Pagi itu Sum berjalan riang. Langkahnya menuju arah balai desa. Hari ini desa mengadakan acara tasyakuran atas hari jadi desa. Setiap setahun sekali balai desa akan merayakannya dengan mengisi berbagai hiburan dan lomba-lomba.

Mamak sama bapak serta adik-adiknya sudah berangkat lebih dahulu. Sum memilih berangkat paling belakang. Ia masih membereskan rumah dan sebagainya.

"Sum!" Sum menoleh.

Hatinya bergetar seiring langkah kakinya yang juga berhenti. Pemuda tampan dari desa itu memanggilnya dengan lembut. Sum tertunduk malu.

"Ada apa, Bang?"

Pemuda itu tersenyum sambil menggelengkan kepalanya pelan.

"Jangan manggil abang kenapa, Sum? Panggil aja mas atau Ganda sekalian."

Kening Sum mengkerut tanda tak mengerti. Apa salah dengan panggilan abang.

"Ada yang salah?" tanyanya singkat.

Pemuda itu kembali tersenyum.

"Gak ada yang salah."

"Lalu kenapa gak boleh?"

"Yang salah itu rasa."

Sum semakin tak mengerti. Pandangannya menyapu sekeliling mereka. Sum pikir mungkin ada jin lewat merasuki pikiran abang di depannya. Bagaimana mungkin rasa itu salah? Manis, asam, asin dan pahit. Bukannya semua sudah menempati tempatnya masing-masing.

"Sejak kapan rasa itu salah?" tanya Sum lagi.

Ganda terkekeh pelan dengan kepolosan gadis di depannya. Ganda menjulurkan tangannya hendak mengambil tumpukan kain hijab yang  terhempas angin dan menutupi wajah gadis itu dan hendak menyampirkannya ke sisi samping, namun Sum keburu memundurkan wajah. Gadis itu berdeham. Ganda seketika tersadar dan mengucapkan maaf dalam lirihnya.

"Gak ada yang salah dengan rasa. Aku hanya merasa jadi abang becak, abang ojek dan macam abang yang lain, Sum."

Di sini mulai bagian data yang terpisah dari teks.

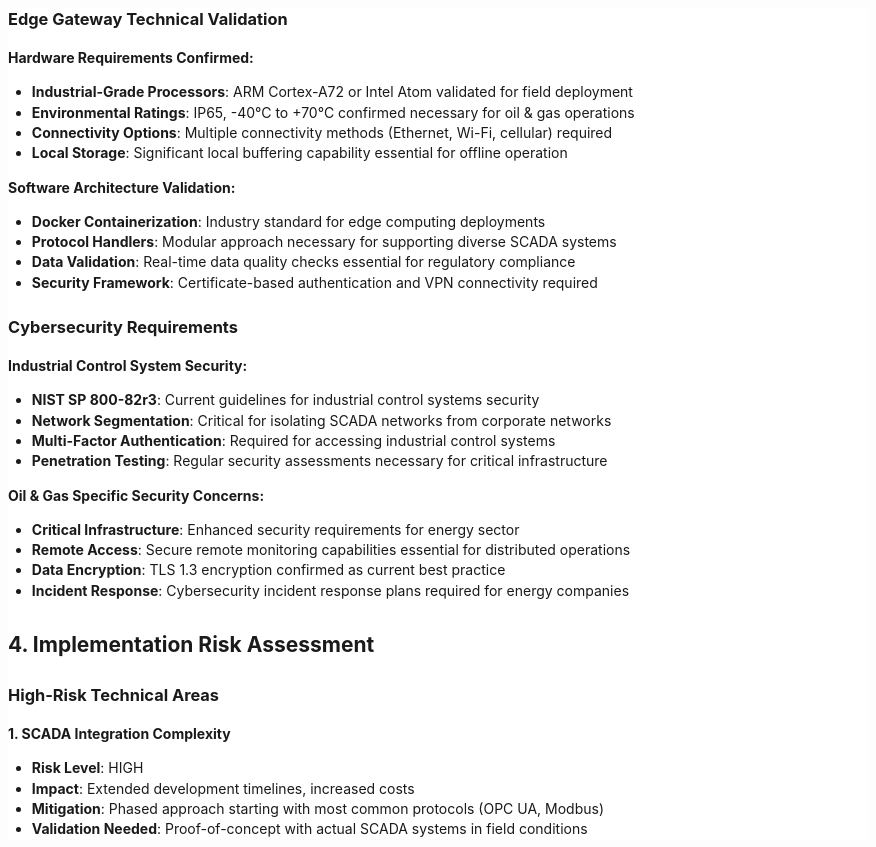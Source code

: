 ### Edge Gateway Technical Validation

**Hardware Requirements Confirmed:**

- **Industrial-Grade Processors**: ARM Cortex-A72 or Intel Atom validated for
  field deployment
- **Environmental Ratings**: IP65, -40°C to +70°C confirmed necessary for oil &
  gas operations
- **Connectivity Options**: Multiple connectivity methods (Ethernet, Wi-Fi,
  cellular) required
- **Local Storage**: Significant local buffering capability essential for
  offline operation

**Software Architecture Validation:**

- **Docker Containerization**: Industry standard for edge computing deployments
- **Protocol Handlers**: Modular approach necessary for supporting diverse SCADA
  systems
- **Data Validation**: Real-time data quality checks essential for regulatory
  compliance
- **Security Framework**: Certificate-based authentication and VPN connectivity
  required

### Cybersecurity Requirements

**Industrial Control System Security:**

- **NIST SP 800-82r3**: Current guidelines for industrial control systems
  security
- **Network Segmentation**: Critical for isolating SCADA networks from corporate
  networks
- **Multi-Factor Authentication**: Required for accessing industrial control
  systems
- **Penetration Testing**: Regular security assessments necessary for critical
  infrastructure

**Oil & Gas Specific Security Concerns:**

- **Critical Infrastructure**: Enhanced security requirements for energy sector
- **Remote Access**: Secure remote monitoring capabilities essential for
  distributed operations
- **Data Encryption**: TLS 1.3 encryption confirmed as current best practice
- **Incident Response**: Cybersecurity incident response plans required for
  energy companies

## 4. Implementation Risk Assessment

### High-Risk Technical Areas

**1. SCADA Integration Complexity**

- **Risk Level**: HIGH
- **Impact**: Extended development timelines, increased costs
- **Mitigation**: Phased approach starting with most common protocols (OPC UA,
  Modbus)
- **Validation Needed**: Proof-of-concept with actual SCADA systems in field
  conditions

Sum tersenyum samar. Bagaimana bisa pemuda di depannya itu hanya menjawab rasa itu saja, ia harus berpikir ragam jenis indera pengecap segala. Sum mengangguk pelan.

"Baiklah, aku panggil mas saja. Gak sopan jika harus manggil Ganda. Mas lebih tua dari aku. Tentunya aku harus lebih sopan."

Ganda meng-iyai saja dengan anggukan pelan.

Mereka berjalan beriringan menuju balai desa. Sum tetap menjaga jarak, ia hanya tidak mau ada gosip atau fitnah yang bisa saja melandanya. Sepanjang perjalanan, Sum lebih banyak terdiam. Sementara Ganda memilih asik bersiul.

Sepanjang perjalanan mereka seolah sibuk dengan pikiran masing-masing.

"Mas Ganda!" teriak seseorang di belakang mereka. Serempak mereka menoleh.

"Rista?"

Ganda menautkan kedua alisnya melihat gadis itu setengah berlari menuju arahnya. Mulut Ganda seketika terbuka lebar saat ia melihat ujung kaki gadis itu tak sengaja menabrak bongkahan batu besar di tepi jalan, "Awas!!"

Telat! Gadis itu sudah terkapar tak berdaya di tanah.

Seperti Ganda, Sum pun menghentikan langkahnya melihat Rista. Ganda segera berlari membantu Rista berdiri. Sum hanya melongo. Bukannya membantu, ia malah tersenyum geli seraya menutupi mulutnya dengan tangan.

Ganda membantu Rista berjalan dan mendekati Sum.

"Kamu ngapain, Rista?" tanya Sum berniat menggoda sang sahabat.

"Lagi show up!" jawab Rista dengan nada ketus. Sum mulai cengengesan.

Mereka bertiga melanjutkan perjalanannya yang sudah hampir dekat. Rista masih berjalan tertatih-tatih hingga Ganda harus bantu memapahnya.